Work request.
The part below that opens with the line containing "##### 3. Java Development Kit (JDK)" and closes with the line containing "## Overview" should be copied exactly, minus any pictures.

The data.
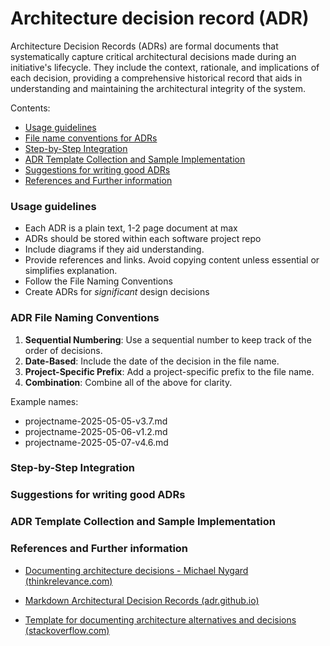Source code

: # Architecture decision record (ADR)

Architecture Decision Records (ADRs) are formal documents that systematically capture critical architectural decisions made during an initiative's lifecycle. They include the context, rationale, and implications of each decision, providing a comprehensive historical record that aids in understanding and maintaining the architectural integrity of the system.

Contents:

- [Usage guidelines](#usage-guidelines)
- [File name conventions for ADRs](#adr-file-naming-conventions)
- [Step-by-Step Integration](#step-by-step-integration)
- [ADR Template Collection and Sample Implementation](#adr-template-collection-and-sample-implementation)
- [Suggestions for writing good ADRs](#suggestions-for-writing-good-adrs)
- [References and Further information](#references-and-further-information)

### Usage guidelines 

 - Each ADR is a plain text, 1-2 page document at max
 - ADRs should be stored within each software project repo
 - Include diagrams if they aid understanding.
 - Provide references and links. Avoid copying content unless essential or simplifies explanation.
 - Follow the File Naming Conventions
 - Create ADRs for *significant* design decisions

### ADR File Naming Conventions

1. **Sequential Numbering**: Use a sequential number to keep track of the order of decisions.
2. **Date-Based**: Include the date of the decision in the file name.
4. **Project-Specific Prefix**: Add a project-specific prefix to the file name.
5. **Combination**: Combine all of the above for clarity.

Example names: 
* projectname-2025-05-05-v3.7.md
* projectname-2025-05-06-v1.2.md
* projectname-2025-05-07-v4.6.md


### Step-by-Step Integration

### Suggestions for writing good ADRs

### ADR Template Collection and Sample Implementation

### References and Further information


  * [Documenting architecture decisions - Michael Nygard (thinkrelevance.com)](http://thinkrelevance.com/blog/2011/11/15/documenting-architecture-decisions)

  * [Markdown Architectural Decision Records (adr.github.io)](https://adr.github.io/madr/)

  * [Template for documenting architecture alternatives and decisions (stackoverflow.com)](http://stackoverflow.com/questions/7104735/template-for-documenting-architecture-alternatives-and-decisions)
---
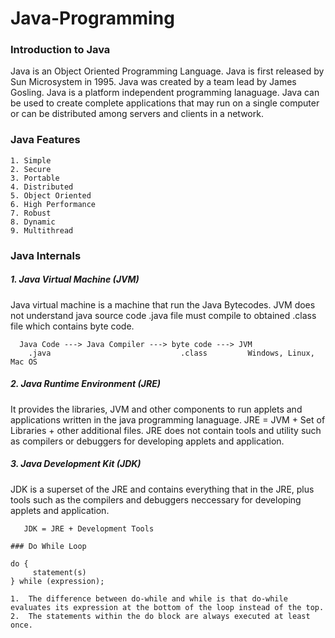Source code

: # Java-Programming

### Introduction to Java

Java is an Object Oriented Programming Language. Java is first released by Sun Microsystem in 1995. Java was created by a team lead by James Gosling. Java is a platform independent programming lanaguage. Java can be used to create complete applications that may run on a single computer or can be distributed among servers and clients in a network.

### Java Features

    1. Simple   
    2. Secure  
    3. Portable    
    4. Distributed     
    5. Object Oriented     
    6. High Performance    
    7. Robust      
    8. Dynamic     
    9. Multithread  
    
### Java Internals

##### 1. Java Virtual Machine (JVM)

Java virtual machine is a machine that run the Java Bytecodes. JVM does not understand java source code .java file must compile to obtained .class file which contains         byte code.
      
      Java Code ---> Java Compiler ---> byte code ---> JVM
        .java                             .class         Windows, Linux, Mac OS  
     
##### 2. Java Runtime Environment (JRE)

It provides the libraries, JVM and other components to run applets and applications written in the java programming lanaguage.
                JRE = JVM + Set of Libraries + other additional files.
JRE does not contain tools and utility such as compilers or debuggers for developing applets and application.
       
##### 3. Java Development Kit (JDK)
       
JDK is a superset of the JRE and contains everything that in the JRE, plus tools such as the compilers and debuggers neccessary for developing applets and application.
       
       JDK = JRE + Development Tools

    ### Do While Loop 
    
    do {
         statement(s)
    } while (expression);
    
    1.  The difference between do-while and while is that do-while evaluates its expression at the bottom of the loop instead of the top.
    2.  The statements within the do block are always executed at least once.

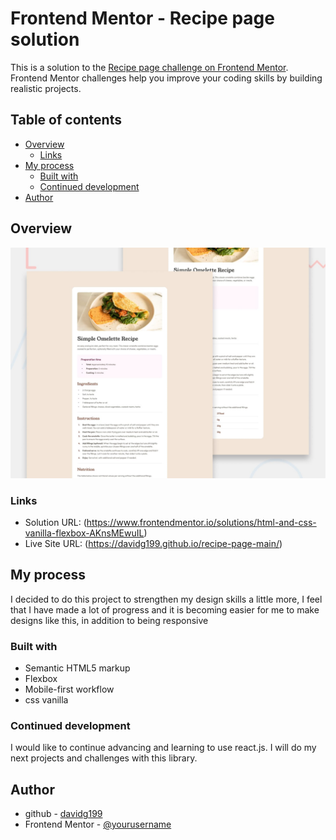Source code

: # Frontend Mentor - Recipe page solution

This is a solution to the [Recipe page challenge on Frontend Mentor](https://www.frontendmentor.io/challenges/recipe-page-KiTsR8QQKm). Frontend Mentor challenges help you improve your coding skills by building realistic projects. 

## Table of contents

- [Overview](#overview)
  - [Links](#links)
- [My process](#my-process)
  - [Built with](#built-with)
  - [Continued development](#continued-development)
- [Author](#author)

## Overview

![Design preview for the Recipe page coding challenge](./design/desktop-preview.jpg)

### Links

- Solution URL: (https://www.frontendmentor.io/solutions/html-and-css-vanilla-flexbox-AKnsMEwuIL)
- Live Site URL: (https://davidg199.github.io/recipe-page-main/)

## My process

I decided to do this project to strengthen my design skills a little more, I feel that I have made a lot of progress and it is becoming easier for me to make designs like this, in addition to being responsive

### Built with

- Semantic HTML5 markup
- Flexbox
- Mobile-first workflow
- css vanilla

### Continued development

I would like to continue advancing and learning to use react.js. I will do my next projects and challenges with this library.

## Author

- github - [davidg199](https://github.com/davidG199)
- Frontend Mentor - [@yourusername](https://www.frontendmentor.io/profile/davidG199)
* * *
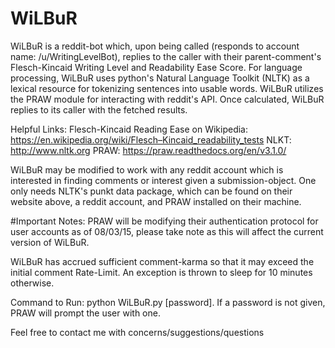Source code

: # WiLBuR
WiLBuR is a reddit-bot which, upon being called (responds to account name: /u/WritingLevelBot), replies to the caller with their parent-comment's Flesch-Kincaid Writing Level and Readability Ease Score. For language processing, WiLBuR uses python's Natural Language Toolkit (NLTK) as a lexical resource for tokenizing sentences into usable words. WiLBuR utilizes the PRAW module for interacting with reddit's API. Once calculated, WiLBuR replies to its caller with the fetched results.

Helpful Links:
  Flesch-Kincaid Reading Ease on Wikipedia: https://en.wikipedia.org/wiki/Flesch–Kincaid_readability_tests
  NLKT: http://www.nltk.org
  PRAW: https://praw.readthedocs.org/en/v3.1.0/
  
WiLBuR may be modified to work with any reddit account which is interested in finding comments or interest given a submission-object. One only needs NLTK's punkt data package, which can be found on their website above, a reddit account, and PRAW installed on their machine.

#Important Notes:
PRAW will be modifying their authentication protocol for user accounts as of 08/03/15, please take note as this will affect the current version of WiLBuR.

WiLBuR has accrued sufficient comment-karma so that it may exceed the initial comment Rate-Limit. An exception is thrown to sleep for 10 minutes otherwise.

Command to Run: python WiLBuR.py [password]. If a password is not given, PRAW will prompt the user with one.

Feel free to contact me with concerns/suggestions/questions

Exercise answer.
##### 3. Java Development Kit (JDK)
       
JDK is a superset of the JRE and contains everything that in the JRE, plus tools such as the compilers and debuggers neccessary for developing applets and application.
       
       JDK = JRE + Development Tools

    ### Do While Loop 
    
    do {
         statement(s)
    } while (expression);
    
    1.  The difference between do-while and while is that do-while evaluates its expression at the bottom of the loop instead of the top.
    2.  The statements within the do block are always executed at least once.

Source code

: # Frontend Mentor - Recipe page solution

This is a solution to the [Recipe page challenge on Frontend Mentor](https://www.frontendmentor.io/challenges/recipe-page-KiTsR8QQKm). Frontend Mentor challenges help you improve your coding skills by building realistic projects. 

## Table of contents

- [Overview](#overview)
  - [Links](#links)
- [My process](#my-process)
  - [Built with](#built-with)
  - [Continued development](#continued-development)
- [Author](#author)

## Overview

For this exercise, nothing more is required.